Yes on "Head Down!" I almost commented on the difference between that whole album and the previous ones, where the Eastern sound had crept in, but then I decided I had gone on long enough. My older brother and best friend were both excited to hear they played it too, so I guess it's a secret favorite. I was hoping for "Fresh Tendrils," but I ain't complaining.

Never seen Buckingham. I've done a decent job of seeing the older rockers--in addition to The Who, I've seen The Stones, John Fogerty, Al Green, Levon Helm, McCartney, Roger Waters--but he's one the ones I'd still like to catch.

LA said...

He's got a new album coming out this fall, tour likely to follow. He usually plays multiple locations in SoCal. I cannot stress enough how talented and underrated this guy is. Blows my mind every time, I went a live show of his for first live show 18 years ago and it about blew my mind (and I also had better seats than Stevie, just sayin').
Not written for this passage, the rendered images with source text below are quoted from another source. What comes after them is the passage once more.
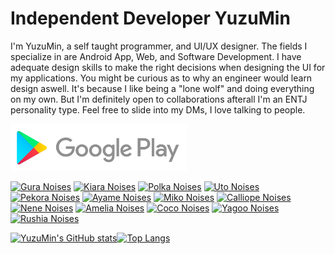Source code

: # Independent Developer YuzuMin

I'm YuzuMin, a self taught programmer, and UI/UX designer. The fields I specialize in are Android App, Web, and Software Development. I have adequate design skills to make the right decisions when designing the UI for my applications. You might be curious as to why an engineer would learn design aswell. It's because I like being a "lone wolf" and doing everything on my own. But I'm definitely open to collaborations afterall I'm an ENTJ personality type. Feel free to slide into my DMs, I love talking to people. 

[<img src="Assets/Google-Play-Store.png"
alt="Google Play"
height="75">](https://play.google.com/store/apps/dev?id=8294948611477283731)  

[<img src="https://raw.githubusercontent.com/YuzuMin/Vtuber-Noises/main/Assets/gura.png"
alt="Gura Noises"
height="135">](https://play.google.com/store/apps/details?id=com.yuzumin.guranoises)
[<img src="https://raw.githubusercontent.com/YuzuMin/Vtuber-Noises/main/Assets/kiara.png"
alt="Kiara Noises"
height="135">](https://play.google.com/store/apps/details?id=com.yuzumin.kiaranoise)
[<img src="https://raw.githubusercontent.com/YuzuMin/Vtuber-Noises/main/Assets/polka.png"
alt="Polka Noises"
height="135">](https://play.google.com/store/apps/details?id=com.yuzumin.polkanoises)
[<img src="https://raw.githubusercontent.com/YuzuMin/Vtuber-Noises/main/Assets/uto.png"
alt="Uto Noises"
height="135">](https://play.google.com/store/apps/details?id=com.yuzumin.utonoises)
[<img src="https://raw.githubusercontent.com/YuzuMin/Vtuber-Noises/main/Assets/pekora.png"
alt="Pekora Noises"
height="135">](https://play.google.com/store/apps/details?id=com.yuzumin.pekoranoises)
[<img src="https://raw.githubusercontent.com/YuzuMin/Vtuber-Noises/main/Assets/ayame.png"
alt="Ayame Noises"
height="135">](https://play.google.com/store/apps/details?id=com.yuzumin.ayamenoises)
[<img src="https://raw.githubusercontent.com/YuzuMin/Vtuber-Noises/main/Assets/miko.png"
alt="Miko Noises"
height="135">](https://play.google.com/store/apps/details?id=com.yuzumin.mikonoises)
[<img src="https://raw.githubusercontent.com/YuzuMin/Vtuber-Noises/main/Assets/calliope.png"
alt="Calliope Noises"
height="135">](https://play.google.com/store/apps/details?id=com.yuzumin.calliopenoises)
[<img src="https://raw.githubusercontent.com/YuzuMin/Vtuber-Noises/main/Assets/nene.png"
alt="Nene Noises"
height="135">](https://play.google.com/store/apps/details?id=com.yuzumin.nenenoises)
[<img src="https://raw.githubusercontent.com/YuzuMin/Vtuber-Noises/main/Assets/amelia.png"
alt="Amelia Noises"
height="135">](https://play.google.com/store/apps/details?id=com.yuzumin.amelianoises)
[<img src="https://raw.githubusercontent.com/YuzuMin/Vtuber-Noises/main/Assets/coco.png"
alt="Coco Noises"
height="135">](https://play.google.com/store/apps/details?id=com.yuzumin.coconoises)
[<img src="https://raw.githubusercontent.com/YuzuMin/Vtuber-Noises/main/Assets/yagoo.png"
alt="Yagoo Noises"
height="135">](https://github.com/YuzuMin/Hololive-CEO-Yagoo-Noises/blob/main/README.md)
[<img src="https://raw.githubusercontent.com/YuzuMin/Vtuber-Noises/main/Assets/rushia.png"
alt="Rushia Noises"
height="135">](https://play.google.com/store/apps/details?id=com.yuzumin.rushianoises)


[![YuzuMin's GitHub stats](https://github-readme-stats.vercel.app/api?username=yuzumin&show_icons=true&bg_color=-18.8,ffd400,009800&title_color=1f1f1f&icon_color=1f1f1f&border_color=1f1f1f&line_height=20)](https://github.com/anuraghazra/github-readme-stats)[![Top Langs](https://github-readme-stats.vercel.app/api/top-langs/?username=yuzumin&show_icons=true&bg_color=-18.8,ffd400,009800&title_color=1f1f1f&icon_color=1f1f1f&border_color=1f1f1f&layout=compact)](https://github.com/anuraghazra/github-readme-stats)

<!--
**YuzuMin/YuzuMin** is a ✨ _special_ ✨ repository because its `README.md` (this file) appears on your GitHub profile.

[![YuzuMin's GitHub stats](https://github-readme-stats.vercel.app/api?username=yuzumin&show_icons=true&bg_color=-20,ffd400,009800&title_color=1f1f1f&icon_color=1f1f1f&border_color=1f1f1f)](https://github.com/anuraghazra/github-readme-stats)

[![Top Langs](https://github-readme-stats.vercel.app/api/top-langs/?username=anuraghazra&layout=compact)](https://github.com/anuraghazra/github-readme-stats)



<img src="Assets/YuzuMin/yuzumin_banner.png"
alt="Google Play"
height="100">  

Here are some ideas to get you started:
## Quando il gioco è finito, il re e il pedone vanno nella stessa scatola.

- 🔭 I’m currently working on ...
- 🌱 I’m currently learning ...
- 👯 I’m looking to collaborate on ...
- 🤔 I’m looking for help with ...
- 💬 Ask me about ...
- 📫 How to reach me: ...
- 😄 Pronouns: ...
- ⚡ Fun fact: ...
-->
I've seen McCartney, circa Wings Over America (my first concert, in fact, I was 13). I'm dying to see David Gilmour. Regret missing Nirvana. Mike Campbell has a side project that plays locally several times a year called the Dirty Knobs. Very much a music lover's type of gig, it's basically song setup and guitar solos. He's got an impressive collection of axes and you never know who is going to be there. Steve Ferrone and Ron Blair used to be in the band, but TP forced them to quit. Jason Sinay from Five Easy Pieces is in the Knobs, too.

LA said...

Okay, too many "blew my mind" references, sorry, I'm usually more elegant.